Mimo, że nad Dniami Powiatu Kartuskiego zawisły deszczowe chmury, nie powstrzymały muzyków przed wystąpieniami. Wydarzenie składało się z koncertów podzielonych na dwa dni weekendu, za organizacje których odpowiadał Zarząd Powiatu Kartuskiego, a za realizacje Wydział Edukacji, Kultury i Promocji Starostwa Powiatowego w Kartuzach. Wstęp na nie był wolny.
Ostatnia edycja miała miejsce w 2019 roku, a zaproszonymi muzykami byli: Zespół Żuki, Maciej Maleńczuk, Strachy na Lachy oraz Lady Pank. W tym roku można było posłuchać 6 koncertów. Przez weekend 16-17 lipca na kartuskim rynku wystąpili: The Moneymakers, Arek Kłusowski, Fisz Emade Tworzywo, Klint, Lipali oraz Happysad.
16 lipca (sobota)
W sobotę na scenie, z półgodzinnym opóźnieniem spowodowanym niesprzyjającą pogodą, jako pierwszy wystąpił pochodzący z Kartuz zespół The Moneymakers. Ich repertuar w stylu chicagowskiego bluesa składał się z utworów z debiutanckiego albumu wydanego w tym roku pt. „Miłość”.

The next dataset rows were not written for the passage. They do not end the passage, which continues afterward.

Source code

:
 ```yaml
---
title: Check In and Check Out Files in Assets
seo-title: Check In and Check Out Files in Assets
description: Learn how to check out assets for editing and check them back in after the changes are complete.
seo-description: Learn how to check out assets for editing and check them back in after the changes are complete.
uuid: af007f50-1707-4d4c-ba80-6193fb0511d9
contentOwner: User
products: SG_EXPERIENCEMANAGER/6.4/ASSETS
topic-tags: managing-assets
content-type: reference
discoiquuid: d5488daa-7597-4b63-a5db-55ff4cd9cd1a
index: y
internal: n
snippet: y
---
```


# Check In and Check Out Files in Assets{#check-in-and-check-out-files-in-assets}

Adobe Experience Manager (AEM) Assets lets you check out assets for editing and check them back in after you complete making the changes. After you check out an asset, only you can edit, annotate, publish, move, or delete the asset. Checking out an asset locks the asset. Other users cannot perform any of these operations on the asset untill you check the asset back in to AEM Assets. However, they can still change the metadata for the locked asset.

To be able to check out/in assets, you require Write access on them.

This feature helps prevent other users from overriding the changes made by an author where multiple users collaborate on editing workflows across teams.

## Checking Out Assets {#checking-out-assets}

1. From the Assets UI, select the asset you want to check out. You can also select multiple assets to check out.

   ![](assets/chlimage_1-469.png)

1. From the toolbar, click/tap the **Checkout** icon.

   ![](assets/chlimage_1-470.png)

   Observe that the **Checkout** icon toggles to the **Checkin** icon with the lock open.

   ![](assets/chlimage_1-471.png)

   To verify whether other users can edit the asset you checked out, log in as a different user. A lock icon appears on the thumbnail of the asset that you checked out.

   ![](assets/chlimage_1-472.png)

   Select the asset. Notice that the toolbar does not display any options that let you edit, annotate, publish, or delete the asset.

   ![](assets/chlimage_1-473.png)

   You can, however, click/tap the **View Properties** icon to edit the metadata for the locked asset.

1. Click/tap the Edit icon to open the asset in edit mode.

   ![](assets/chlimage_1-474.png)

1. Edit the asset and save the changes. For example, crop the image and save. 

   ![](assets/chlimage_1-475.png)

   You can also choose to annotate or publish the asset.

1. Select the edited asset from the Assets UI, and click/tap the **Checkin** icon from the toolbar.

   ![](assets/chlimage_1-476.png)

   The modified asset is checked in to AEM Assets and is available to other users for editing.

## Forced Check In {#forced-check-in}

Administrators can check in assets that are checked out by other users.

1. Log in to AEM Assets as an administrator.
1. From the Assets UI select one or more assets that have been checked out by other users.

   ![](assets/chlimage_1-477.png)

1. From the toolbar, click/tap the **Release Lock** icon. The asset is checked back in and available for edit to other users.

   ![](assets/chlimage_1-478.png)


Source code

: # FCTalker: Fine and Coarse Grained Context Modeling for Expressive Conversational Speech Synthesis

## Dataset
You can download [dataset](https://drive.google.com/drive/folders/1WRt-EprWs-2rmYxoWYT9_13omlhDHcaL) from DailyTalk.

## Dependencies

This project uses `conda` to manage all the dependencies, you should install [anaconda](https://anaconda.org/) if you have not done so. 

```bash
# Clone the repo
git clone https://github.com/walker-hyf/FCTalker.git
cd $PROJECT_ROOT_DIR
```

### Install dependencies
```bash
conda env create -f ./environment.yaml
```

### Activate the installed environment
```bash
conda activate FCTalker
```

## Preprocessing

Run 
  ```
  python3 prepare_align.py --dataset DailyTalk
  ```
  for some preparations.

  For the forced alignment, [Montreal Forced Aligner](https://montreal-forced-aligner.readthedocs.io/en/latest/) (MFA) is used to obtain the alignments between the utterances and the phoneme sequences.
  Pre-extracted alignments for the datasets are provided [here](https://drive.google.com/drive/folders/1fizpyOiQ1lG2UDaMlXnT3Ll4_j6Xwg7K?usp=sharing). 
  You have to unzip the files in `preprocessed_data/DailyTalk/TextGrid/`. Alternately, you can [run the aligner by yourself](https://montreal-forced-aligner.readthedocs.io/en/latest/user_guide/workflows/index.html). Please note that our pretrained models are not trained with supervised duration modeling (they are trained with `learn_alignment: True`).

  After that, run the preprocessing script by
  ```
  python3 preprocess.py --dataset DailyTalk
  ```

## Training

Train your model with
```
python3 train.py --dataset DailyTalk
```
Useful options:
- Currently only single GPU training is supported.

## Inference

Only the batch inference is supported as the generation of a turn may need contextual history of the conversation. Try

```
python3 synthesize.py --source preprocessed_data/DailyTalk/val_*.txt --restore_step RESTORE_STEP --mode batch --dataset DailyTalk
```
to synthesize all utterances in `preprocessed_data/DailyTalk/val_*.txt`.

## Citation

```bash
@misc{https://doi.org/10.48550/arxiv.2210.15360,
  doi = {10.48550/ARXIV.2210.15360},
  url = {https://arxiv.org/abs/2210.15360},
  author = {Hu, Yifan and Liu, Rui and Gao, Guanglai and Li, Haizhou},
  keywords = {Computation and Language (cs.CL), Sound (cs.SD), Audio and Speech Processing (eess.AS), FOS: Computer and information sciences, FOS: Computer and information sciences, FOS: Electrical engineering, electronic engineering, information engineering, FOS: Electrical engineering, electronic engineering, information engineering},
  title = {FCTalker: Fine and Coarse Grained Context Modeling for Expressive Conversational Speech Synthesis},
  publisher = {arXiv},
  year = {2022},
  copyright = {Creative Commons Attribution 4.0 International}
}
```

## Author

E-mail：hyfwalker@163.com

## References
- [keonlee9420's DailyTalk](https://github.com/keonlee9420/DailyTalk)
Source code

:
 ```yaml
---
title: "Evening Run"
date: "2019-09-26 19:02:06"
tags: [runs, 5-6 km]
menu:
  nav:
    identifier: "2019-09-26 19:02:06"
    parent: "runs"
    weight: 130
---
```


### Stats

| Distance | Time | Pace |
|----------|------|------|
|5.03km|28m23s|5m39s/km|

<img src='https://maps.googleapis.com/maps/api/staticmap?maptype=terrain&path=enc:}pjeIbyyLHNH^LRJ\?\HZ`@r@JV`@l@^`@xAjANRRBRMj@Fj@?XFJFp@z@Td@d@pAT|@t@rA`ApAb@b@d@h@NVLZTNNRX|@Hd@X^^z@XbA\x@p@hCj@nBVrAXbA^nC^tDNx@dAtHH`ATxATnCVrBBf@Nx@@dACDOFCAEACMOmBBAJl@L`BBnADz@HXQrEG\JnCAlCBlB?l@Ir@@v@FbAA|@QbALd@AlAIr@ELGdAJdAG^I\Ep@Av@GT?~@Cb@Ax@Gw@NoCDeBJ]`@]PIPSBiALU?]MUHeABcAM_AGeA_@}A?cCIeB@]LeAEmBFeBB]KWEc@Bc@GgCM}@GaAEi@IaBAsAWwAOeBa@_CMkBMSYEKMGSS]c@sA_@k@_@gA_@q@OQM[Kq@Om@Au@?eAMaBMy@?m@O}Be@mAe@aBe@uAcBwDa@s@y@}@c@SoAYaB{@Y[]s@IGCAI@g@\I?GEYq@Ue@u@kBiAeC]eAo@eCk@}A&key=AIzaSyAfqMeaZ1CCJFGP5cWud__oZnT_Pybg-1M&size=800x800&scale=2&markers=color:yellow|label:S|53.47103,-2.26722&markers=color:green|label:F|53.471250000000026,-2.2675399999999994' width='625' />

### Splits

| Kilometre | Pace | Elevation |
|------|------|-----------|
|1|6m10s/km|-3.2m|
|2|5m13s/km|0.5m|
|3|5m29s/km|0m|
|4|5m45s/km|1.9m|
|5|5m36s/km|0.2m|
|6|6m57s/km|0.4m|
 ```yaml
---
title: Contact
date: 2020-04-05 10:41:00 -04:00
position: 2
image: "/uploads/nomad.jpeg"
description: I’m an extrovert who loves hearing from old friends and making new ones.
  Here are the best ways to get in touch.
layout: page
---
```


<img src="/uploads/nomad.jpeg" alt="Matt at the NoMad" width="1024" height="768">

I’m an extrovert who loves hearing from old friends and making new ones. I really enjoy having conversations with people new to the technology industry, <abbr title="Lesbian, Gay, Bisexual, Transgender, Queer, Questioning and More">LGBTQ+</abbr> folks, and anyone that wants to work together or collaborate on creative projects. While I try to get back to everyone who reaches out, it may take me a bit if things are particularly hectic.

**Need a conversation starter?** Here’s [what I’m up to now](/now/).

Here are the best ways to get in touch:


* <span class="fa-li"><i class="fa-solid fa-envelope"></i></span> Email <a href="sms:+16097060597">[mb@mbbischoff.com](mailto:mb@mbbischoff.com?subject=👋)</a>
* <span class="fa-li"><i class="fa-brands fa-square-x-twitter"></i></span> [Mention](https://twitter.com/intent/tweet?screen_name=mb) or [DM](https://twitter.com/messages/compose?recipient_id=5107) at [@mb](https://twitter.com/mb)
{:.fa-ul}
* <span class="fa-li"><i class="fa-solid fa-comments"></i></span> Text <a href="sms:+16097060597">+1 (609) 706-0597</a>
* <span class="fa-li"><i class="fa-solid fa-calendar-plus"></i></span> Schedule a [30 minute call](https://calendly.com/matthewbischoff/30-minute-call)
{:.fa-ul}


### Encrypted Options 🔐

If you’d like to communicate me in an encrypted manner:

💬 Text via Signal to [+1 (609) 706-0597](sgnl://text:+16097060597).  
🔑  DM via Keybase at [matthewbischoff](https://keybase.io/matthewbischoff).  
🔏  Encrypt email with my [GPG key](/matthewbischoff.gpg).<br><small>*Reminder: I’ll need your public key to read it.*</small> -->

Po nim muzyczną pałeczkę przejął artysta znany ze swojego udziału w programie telewizyjnym „The Voice of Poland”, w którym zajął finałowe trzecie miejsce – Arek Kłusowski. Na rynku w Kartuzach zaśpiewał takie utwory jak: „Nie przechodźmy na ty”, „Idealny Syn”, „Rocznik 92” czy „Po tamtej stronie” składające się na pierwszy jak i drugi studyjny album wokalisty i tekściarza w popowo-elektronicznym stylu.
Sobotnie granie zakończyli z przytupem Fisz Emade Tworzywo – hiphopowa grupa założona została w 2002 roku przez braci Waglewskich: Piotra „Emade” oraz Bartosza „Fisza”.
17 lipca (niedziela)
Niedzielna odsłona Dni Powiatu przyciągnęły większą liczbę chętnych posłuchania muzyki na żywo. Zapełniły się znajdujące na rynku kawiarnie i restauracje, z których można było oglądać muzyczne występy. Za rozpoczęcie wydarzenia odpowiadało rockowe trio z Żukowa i Gdańska - Klint. Nie można ich jeszcze znaleźć na serwisach streamingowych pokroju: Spotify czy iTunes, dlatego chętni zabrać kawałek muzyki zespołu ze sobą, mogli kupić ich płyty podczas wydarzenia.
Jako drugi pojawił się zespół Lipali z Tomaszem Lipnickim na czele i rockowo-metalowym brzmieniem, grając utwory z całego przekroju swojej ponad 20 letniej działalności.
Na finał, około godziny 21:30, Kartuzy przywitały na scenie zespół Happysad, który w zeszłym roku świętował 20-lecie na muzycznym rynku. Dlatego, by jak mówili – powspominać – grali nie tylko piosenki ze swojej najnowszej płyty, lecz również m.in. „Taką wodą być”, „Mów mi dobrze”, „Bez znieczulenia” czy kultowe „Zanim pójdę”. To oni zgromadzili wokół siebie najliczniejszą publikę z całego wydarzenia, które zakończyło się wraz z zejściem artystów po tzw. bisie przed godziną 23.